## Activity
With the pictures removed, the data below must be transcribed in full and exactly.

## Extracted material
⟨

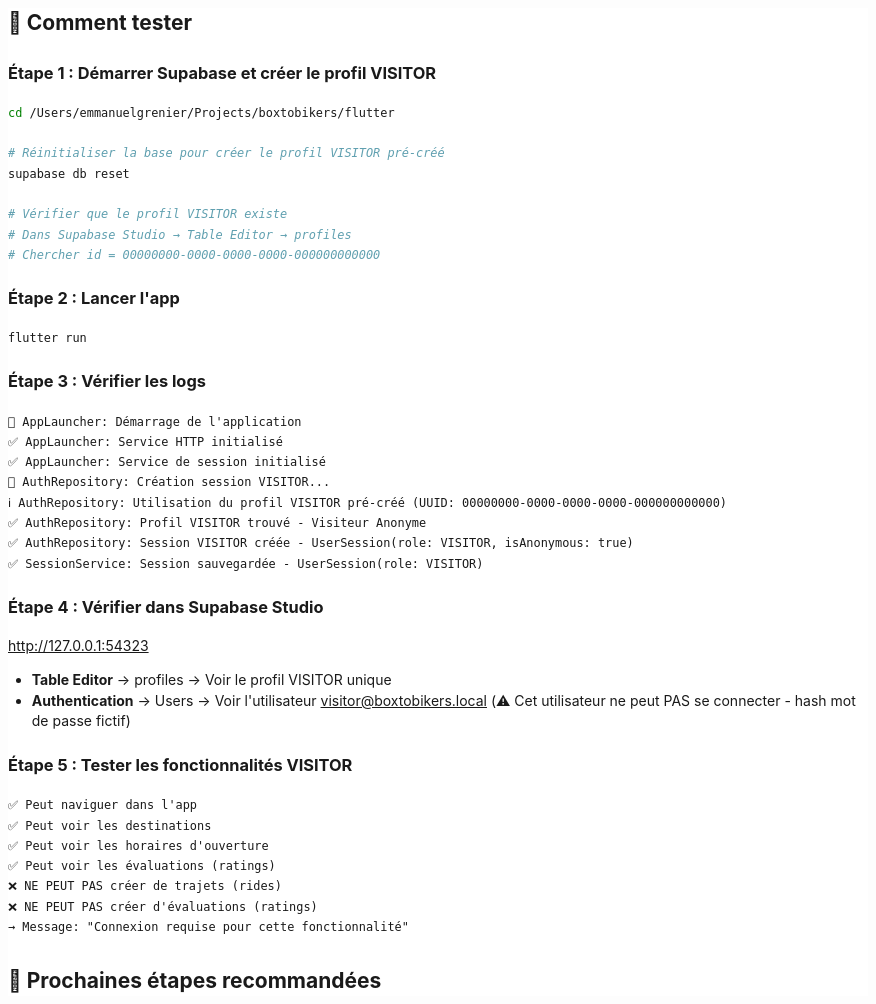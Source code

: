 ## 🧪 Comment tester

### Étape 1 : Démarrer Supabase et créer le profil VISITOR
```bash
cd /Users/emmanuelgrenier/Projects/boxtobikers/flutter

# Réinitialiser la base pour créer le profil VISITOR pré-créé
supabase db reset

# Vérifier que le profil VISITOR existe
# Dans Supabase Studio → Table Editor → profiles
# Chercher id = 00000000-0000-0000-0000-000000000000
```

### Étape 2 : Lancer l'app
```bash
flutter run
```

### Étape 3 : Vérifier les logs
```
🚀 AppLauncher: Démarrage de l'application
✅ AppLauncher: Service HTTP initialisé
✅ AppLauncher: Service de session initialisé
🔐 AuthRepository: Création session VISITOR...
ℹ️ AuthRepository: Utilisation du profil VISITOR pré-créé (UUID: 00000000-0000-0000-0000-000000000000)
✅ AuthRepository: Profil VISITOR trouvé - Visiteur Anonyme
✅ AuthRepository: Session VISITOR créée - UserSession(role: VISITOR, isAnonymous: true)
✅ SessionService: Session sauvegardée - UserSession(role: VISITOR)
```

### Étape 4 : Vérifier dans Supabase Studio
http://127.0.0.1:54323
- **Table Editor** → profiles → Voir le profil VISITOR unique
- **Authentication** → Users → Voir l'utilisateur visitor@boxtobikers.local
  (⚠️ Cet utilisateur ne peut PAS se connecter - hash mot de passe fictif)

### Étape 5 : Tester les fonctionnalités VISITOR
```
✅ Peut naviguer dans l'app
✅ Peut voir les destinations
✅ Peut voir les horaires d'ouverture
✅ Peut voir les évaluations (ratings)
❌ NE PEUT PAS créer de trajets (rides)
❌ NE PEUT PAS créer d'évaluations (ratings)
→ Message: "Connexion requise pour cette fonctionnalité"
```

## 📝 Prochaines étapes recommandées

⟩

## Final answer
Source code

: ## 🧪 Comment tester

### Étape 1 : Démarrer Supabase et créer le profil VISITOR
```bash
cd /Users/emmanuelgrenier/Projects/boxtobikers/flutter

# Réinitialiser la base pour créer le profil VISITOR pré-créé
supabase db reset

# Vérifier que le profil VISITOR existe
# Dans Supabase Studio → Table Editor → profiles
# Chercher id = 00000000-0000-0000-0000-000000000000
```

### Étape 2 : Lancer l'app
```bash
flutter run
```

### Étape 3 : Vérifier les logs
```
🚀 AppLauncher: Démarrage de l'application
✅ AppLauncher: Service HTTP initialisé
✅ AppLauncher: Service de session initialisé
🔐 AuthRepository: Création session VISITOR...
ℹ️ AuthRepository: Utilisation du profil VISITOR pré-créé (UUID: 00000000-0000-0000-0000-000000000000)
✅ AuthRepository: Profil VISITOR trouvé - Visiteur Anonyme
✅ AuthRepository: Session VISITOR créée - UserSession(role: VISITOR, isAnonymous: true)
✅ SessionService: Session sauvegardée - UserSession(role: VISITOR)
```

### Étape 4 : Vérifier dans Supabase Studio
http://127.0.0.1:54323
- **Table Editor** → profiles → Voir le profil VISITOR unique
- **Authentication** → Users → Voir l'utilisateur visitor@boxtobikers.local
  (⚠️ Cet utilisateur ne peut PAS se connecter - hash mot de passe fictif)

### Étape 5 : Tester les fonctionnalités VISITOR
```
✅ Peut naviguer dans l'app
✅ Peut voir les destinations
✅ Peut voir les horaires d'ouverture
✅ Peut voir les évaluations (ratings)
❌ NE PEUT PAS créer de trajets (rides)
❌ NE PEUT PAS créer d'évaluations (ratings)
→ Message: "Connexion requise pour cette fonctionnalité"
```

## 📝 Prochaines étapes recommandées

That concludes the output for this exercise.